_EXERCISE AIM_
From the entries below, copy out all lines holding "categories".

_GIVEN ENTRIES_

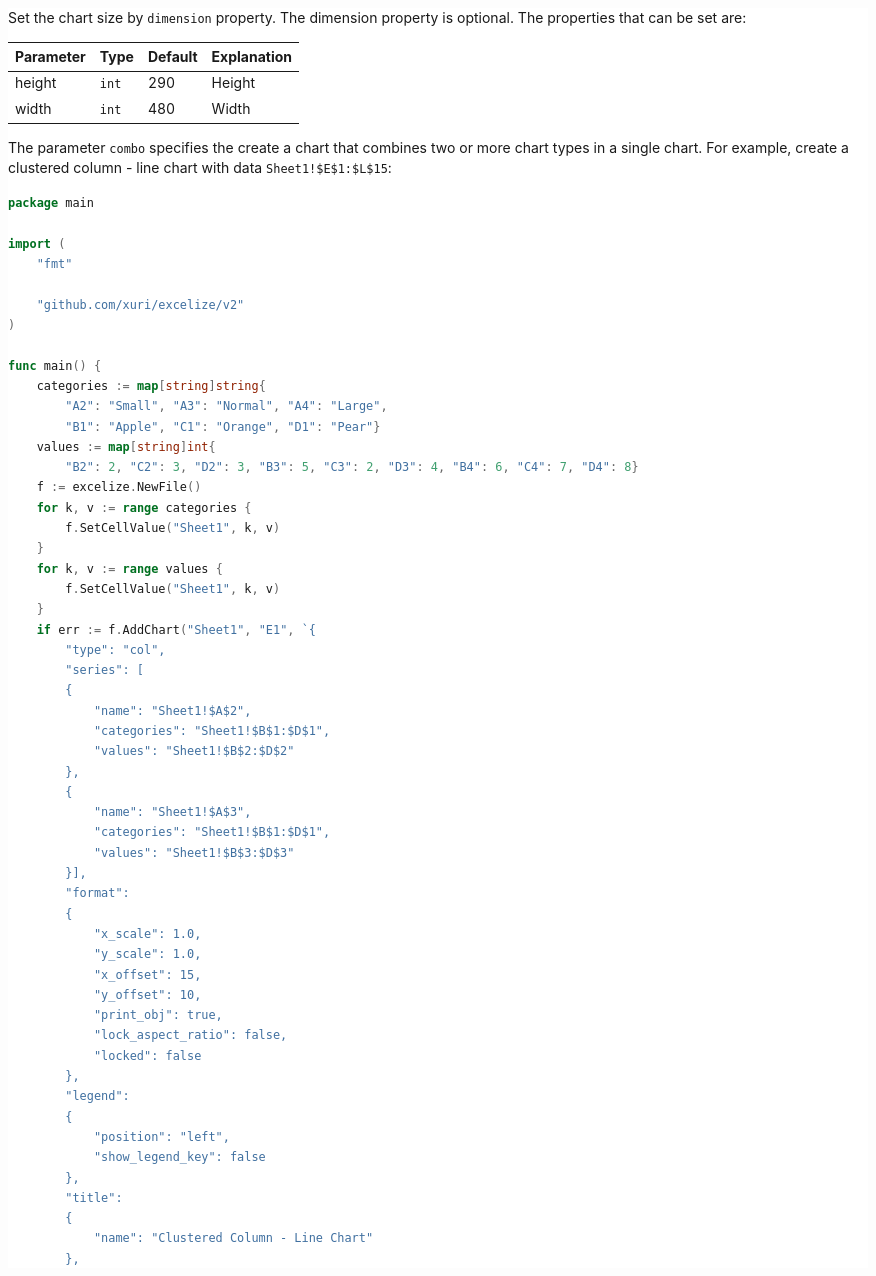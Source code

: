 Set the chart size by `dimension` property. The dimension property is optional. The properties that can be set are:

Parameter|Type|Default|Explanation
---|---|---|---
height | `int` | 290 | Height
width  | `int` | 480 | Width

The parameter `combo` specifies the create a chart that combines two or more chart types in a single chart. For example, create a clustered column - line chart with data `Sheet1!$E$1:$L$15`:

```go
package main

import (
    "fmt"

    "github.com/xuri/excelize/v2"
)

func main() {
    categories := map[string]string{
        "A2": "Small", "A3": "Normal", "A4": "Large",
        "B1": "Apple", "C1": "Orange", "D1": "Pear"}
    values := map[string]int{
        "B2": 2, "C2": 3, "D2": 3, "B3": 5, "C3": 2, "D3": 4, "B4": 6, "C4": 7, "D4": 8}
    f := excelize.NewFile()
    for k, v := range categories {
        f.SetCellValue("Sheet1", k, v)
    }
    for k, v := range values {
        f.SetCellValue("Sheet1", k, v)
    }
    if err := f.AddChart("Sheet1", "E1", `{
        "type": "col",
        "series": [
        {
            "name": "Sheet1!$A$2",
            "categories": "Sheet1!$B$1:$D$1",
            "values": "Sheet1!$B$2:$D$2"
        },
        {
            "name": "Sheet1!$A$3",
            "categories": "Sheet1!$B$1:$D$1",
            "values": "Sheet1!$B$3:$D$3"
        }],
        "format":
        {
            "x_scale": 1.0,
            "y_scale": 1.0,
            "x_offset": 15,
            "y_offset": 10,
            "print_obj": true,
            "lock_aspect_ratio": false,
            "locked": false
        },
        "legend":
        {
            "position": "left",
            "show_legend_key": false
        },
        "title":
        {
            "name": "Clustered Column - Line Chart"
        },
```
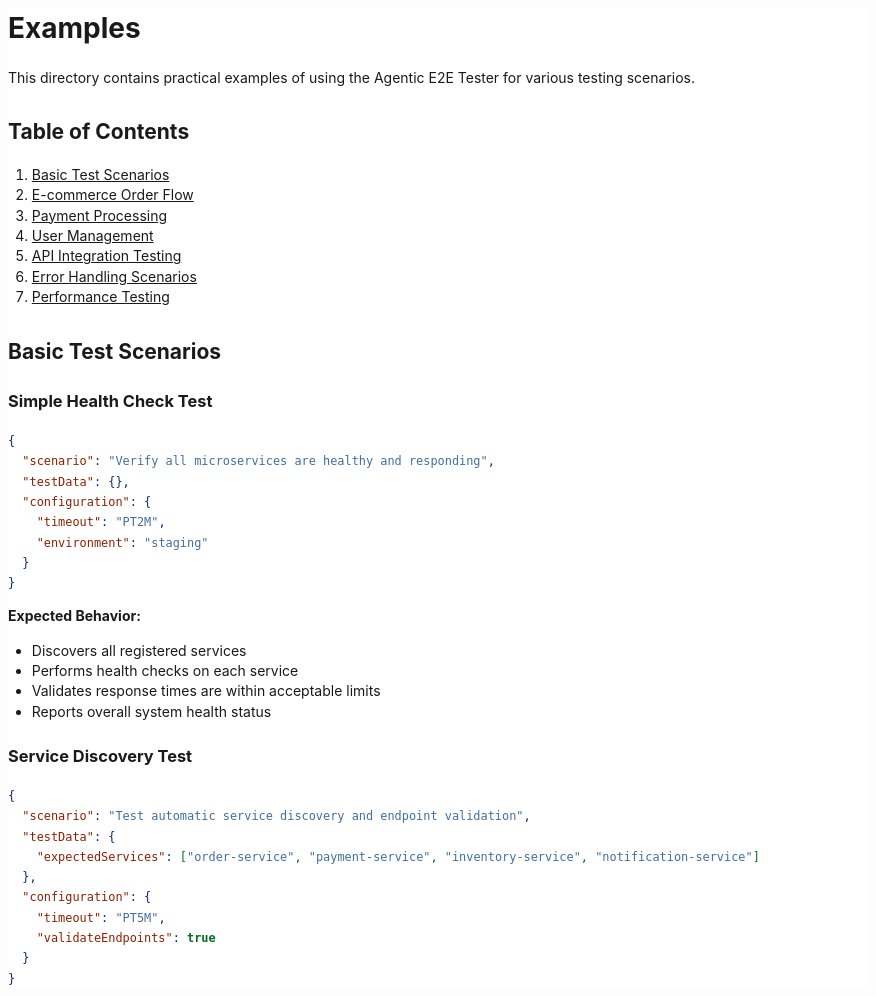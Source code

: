 # Examples

This directory contains practical examples of using the Agentic E2E Tester for various testing scenarios.

## Table of Contents

1. [Basic Test Scenarios](#basic-test-scenarios)
2. [E-commerce Order Flow](#e-commerce-order-flow)
3. [Payment Processing](#payment-processing)
4. [User Management](#user-management)
5. [API Integration Testing](#api-integration-testing)
6. [Error Handling Scenarios](#error-handling-scenarios)
7. [Performance Testing](#performance-testing)

## Basic Test Scenarios

### Simple Health Check Test

```json
{
  "scenario": "Verify all microservices are healthy and responding",
  "testData": {},
  "configuration": {
    "timeout": "PT2M",
    "environment": "staging"
  }
}
```

**Expected Behavior:**
- Discovers all registered services
- Performs health checks on each service
- Validates response times are within acceptable limits
- Reports overall system health status

### Service Discovery Test

```json
{
  "scenario": "Test automatic service discovery and endpoint validation",
  "testData": {
    "expectedServices": ["order-service", "payment-service", "inventory-service", "notification-service"]
  },
  "configuration": {
    "timeout": "PT5M",
    "validateEndpoints": true
  }
}
```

_TASK OUTPUT_
    categories := map[string]string{
    for k, v := range categories {
            "categories": "Sheet1!$B$1:$D$1",
            "categories": "Sheet1!$B$1:$D$1",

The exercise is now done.